Skull
- Other names: Skull and Roses
- Designers: Hervé Marly
- Illustrators: Rose Kipik; Thomas Vuarchex;
- Publishers: Lui-même
- Publication: 2011; 14 years ago
- Genres: Card game; Party game;
- Players: 3–6
- Playing time: 15–45 minutes
- Age range: 10+

= Skull (card game) =

Card party game

Skull, also known as Skull and Roses, is a bluffing card game designed by Hervé Marly and published in 2011 by Lui-même. Players play face-down rose or skull cards, and bet how many they can turn over before a skull card is revealed until all but one player is eliminated or a player wins two rounds.

== Gameplay ==
All players start with a hand of four circular cards (three roses and one skull) and a playing mat in front of them. Going around the table, each player chooses one of their discs and places it face-down on their mat. Players play cards until someone makes a bet. The betting player bets a number of discs. After a challenge is made, players can choose to pass or raise the bet by naming a higher number.

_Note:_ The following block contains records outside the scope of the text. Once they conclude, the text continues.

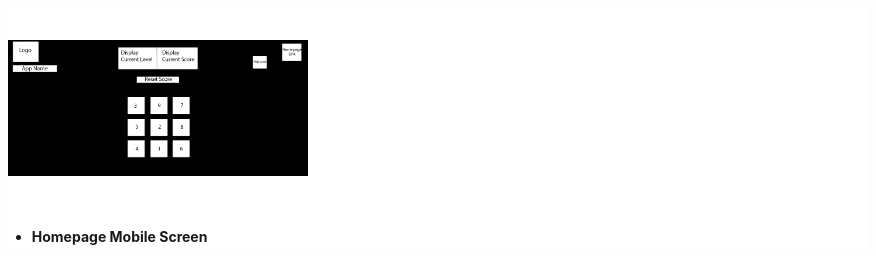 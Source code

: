   <img src="wireframes/XL_in-game.png" width="300" height="200" alt="In-game">
</p>

* **Homepage Mobile Screen**
<p align="center"> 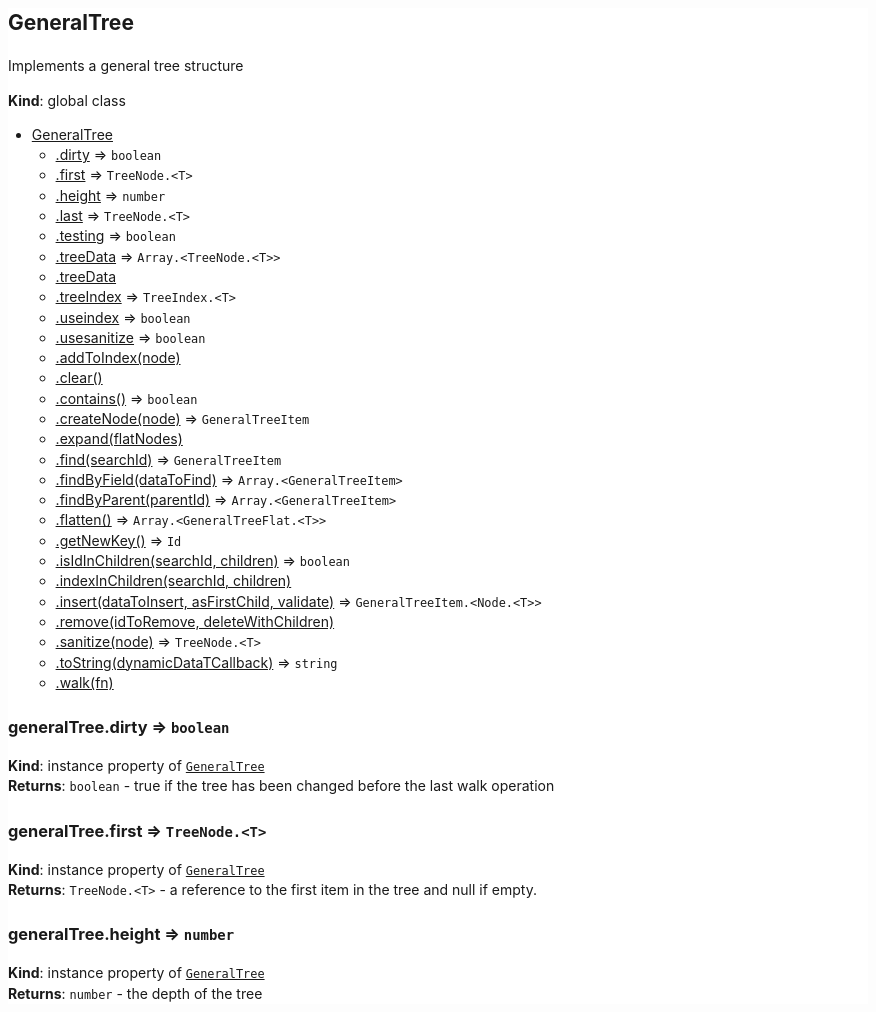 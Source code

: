 <a name="GeneralTree"></a>

## GeneralTree
Implements a general tree structure

**Kind**: global class  

* [GeneralTree](#GeneralTree)
    * [.dirty](#GeneralTree+dirty) ⇒ <code>boolean</code>
    * [.first](#GeneralTree+first) ⇒ <code>TreeNode.&lt;T&gt;</code>
    * [.height](#GeneralTree+height) ⇒ <code>number</code>
    * [.last](#GeneralTree+last) ⇒ <code>TreeNode.&lt;T&gt;</code>
    * [.testing](#GeneralTree+testing) ⇒ <code>boolean</code>
    * [.treeData](#GeneralTree+treeData) ⇒ <code>Array.&lt;TreeNode.&lt;T&gt;&gt;</code>
    * [.treeData](#GeneralTree+treeData)
    * [.treeIndex](#GeneralTree+treeIndex) ⇒ <code>TreeIndex.&lt;T&gt;</code>
    * [.useindex](#GeneralTree+useindex) ⇒ <code>boolean</code>
    * [.usesanitize](#GeneralTree+usesanitize) ⇒ <code>boolean</code>
    * [.addToIndex(node)](#GeneralTree+addToIndex)
    * [.clear()](#GeneralTree+clear)
    * [.contains()](#GeneralTree+contains) ⇒ <code>boolean</code>
    * [.createNode(node)](#GeneralTree+createNode) ⇒ <code>GeneralTreeItem</code>
    * [.expand(flatNodes)](#GeneralTree+expand)
    * [.find(searchId)](#GeneralTree+find) ⇒ <code>GeneralTreeItem</code>
    * [.findByField(dataToFind)](#GeneralTree+findByField) ⇒ <code>Array.&lt;GeneralTreeItem&gt;</code>
    * [.findByParent(parentId)](#GeneralTree+findByParent) ⇒ <code>Array.&lt;GeneralTreeItem&gt;</code>
    * [.flatten()](#GeneralTree+flatten) ⇒ <code>Array.&lt;GeneralTreeFlat.&lt;T&gt;&gt;</code>
    * [.getNewKey()](#GeneralTree+getNewKey) ⇒ <code>Id</code>
    * [.isIdInChildren(searchId, children)](#GeneralTree+isIdInChildren) ⇒ <code>boolean</code>
    * [.indexInChildren(searchId, children)](#GeneralTree+indexInChildren)
    * [.insert(dataToInsert, asFirstChild, validate)](#GeneralTree+insert) ⇒ <code>GeneralTreeItem.&lt;Node.&lt;T&gt;&gt;</code>
    * [.remove(idToRemove, deleteWithChildren)](#GeneralTree+remove)
    * [.sanitize(node)](#GeneralTree+sanitize) ⇒ <code>TreeNode.&lt;T&gt;</code>
    * [.toString(dynamicDataTCallback)](#GeneralTree+toString) ⇒ <code>string</code>
    * [.walk(fn)](#GeneralTree+walk)

<a name="GeneralTree+dirty"></a>

### generalTree.dirty ⇒ <code>boolean</code>
**Kind**: instance property of [<code>GeneralTree</code>](#GeneralTree)  
**Returns**: <code>boolean</code> - true if the tree has been changed before the last walk operation  
<a name="GeneralTree+first"></a>

### generalTree.first ⇒ <code>TreeNode.&lt;T&gt;</code>
**Kind**: instance property of [<code>GeneralTree</code>](#GeneralTree)  
**Returns**: <code>TreeNode.&lt;T&gt;</code> - a reference to the first item in the tree and null if empty.  
<a name="GeneralTree+height"></a>

### generalTree.height ⇒ <code>number</code>
**Kind**: instance property of [<code>GeneralTree</code>](#GeneralTree)  
**Returns**: <code>number</code> - the depth of the tree  
<a name="GeneralTree+last"></a>
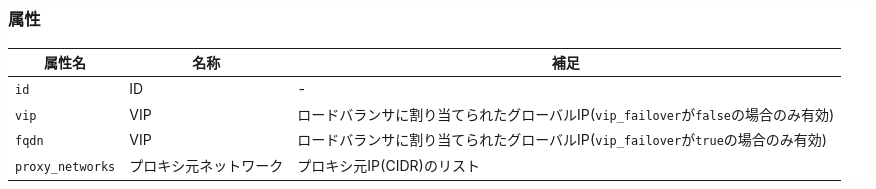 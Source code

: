 
### 属性

|属性名          | 名称             | 補足                                        |
|---------------|-----------------|--------------------------------------------|
| `id`          | ID              | -                                          |
| `vip`        | VIP       | ロードバランサに割り当てられたグローバルIP(`vip_failover`が`false`の場合のみ有効)    |
| `fqdn`        | VIP       | ロードバランサに割り当てられたグローバルIP(`vip_failover`が`true`の場合のみ有効)    |
| `proxy_networks`  | プロキシ元ネットワーク | プロキシ元IP(CIDR)のリスト    |

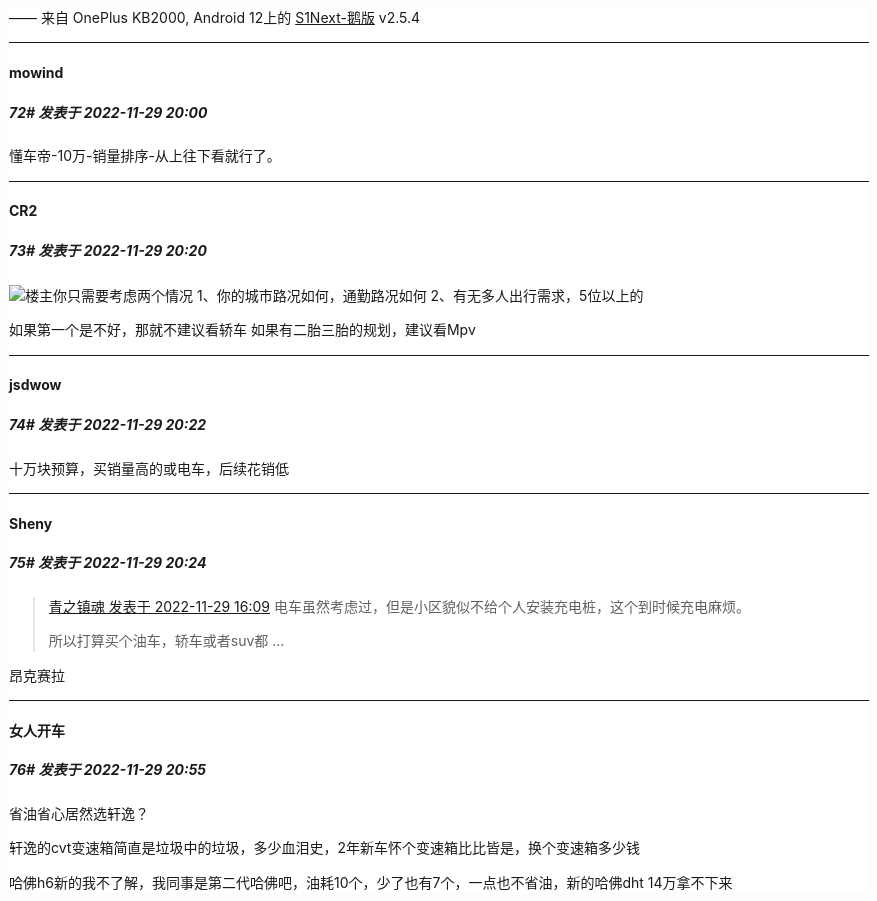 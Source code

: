 —— 来自 OnePlus KB2000, Android 12上的 [S1Next-鹅版](https://github.com/ykrank/S1-Next/releases) v2.5.4



*****

####  mowind  
##### 72#       发表于 2022-11-29 20:00

懂车帝-10万-销量排序-从上往下看就行了。



*****

####  CR2  
##### 73#       发表于 2022-11-29 20:20

<img src="https://static.saraba1st.com/image/smiley/face2017/002.png" referrerpolicy="no-referrer">楼主你只需要考虑两个情况
1、你的城市路况如何，通勤路况如何
2、有无多人出行需求，5位以上的

如果第一个是不好，那就不建议看轿车
如果有二胎三胎的规划，建议看Mpv



*****

####  jsdwow  
##### 74#       发表于 2022-11-29 20:22

十万块预算，买销量高的或电车，后续花销低

*****

####  Sheny  
##### 75#       发表于 2022-11-29 20:24

<blockquote><a href="httphttps://bbs.saraba1st.com/2b/forum.php?mod=redirect&amp;goto=findpost&amp;pid=58678340&amp;ptid=2107452" target="_blank">青之镇魂 发表于 2022-11-29 16:09</a>
电车虽然考虑过，但是小区貌似不给个人安装充电桩，这个到时候充电麻烦。

所以打算买个油车，轿车或者suv都 ...</blockquote>
昂克赛拉



*****

####  女人开车  
##### 76#       发表于 2022-11-29 20:55

省油省心居然选轩逸？

轩逸的cvt变速箱简直是垃圾中的垃圾，多少血泪史，2年新车怀个变速箱比比皆是，换个变速箱多少钱

哈佛h6新的我不了解，我同事是第二代哈佛吧，油耗10个，少了也有7个，一点也不省油，新的哈佛dht 14万拿不下来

Once all players except one have passed, the remaining player must flip over all of their own cards before they start flipping over others in any order. If they flip over the amount of rose discs equal to their bet without flipping over a skull, they win the round and flip over their mat. If a skull is flipped over, the player loses one card randomly chosen by the player whose card had the skull. Once a player has lost all four of their cards, that player is eliminated.

The game ends either when a player has flipped their mat twice (won two rounds) or only one player has not been eliminated.

== Reception ==
Skull was the winner of the 2011 As d'Or - Jeu de l'Année award. It was also nominated for the 2011 Spiel des Jahres, and the 2011 Japan Board Game Prize Voters' Selection award. In a review for Eurogamer, Quintin Smith praised the game for its fast pace, easy mechanics, tense gameplay. Robert Florence, of Rock Paper Shotgun, called it a "a lovely little game of bluffing and brinkmanship". Alex Meehan, writing for Dicebreaker, described Skull as "a deceptively simple, adrenaline-inducing bluffing and betting game" good for introducing inexperienced players. Wirecutter named it the best bluffing game of 2023. The game also received positive reviews from Shut Up & Sit Down and RPGnet.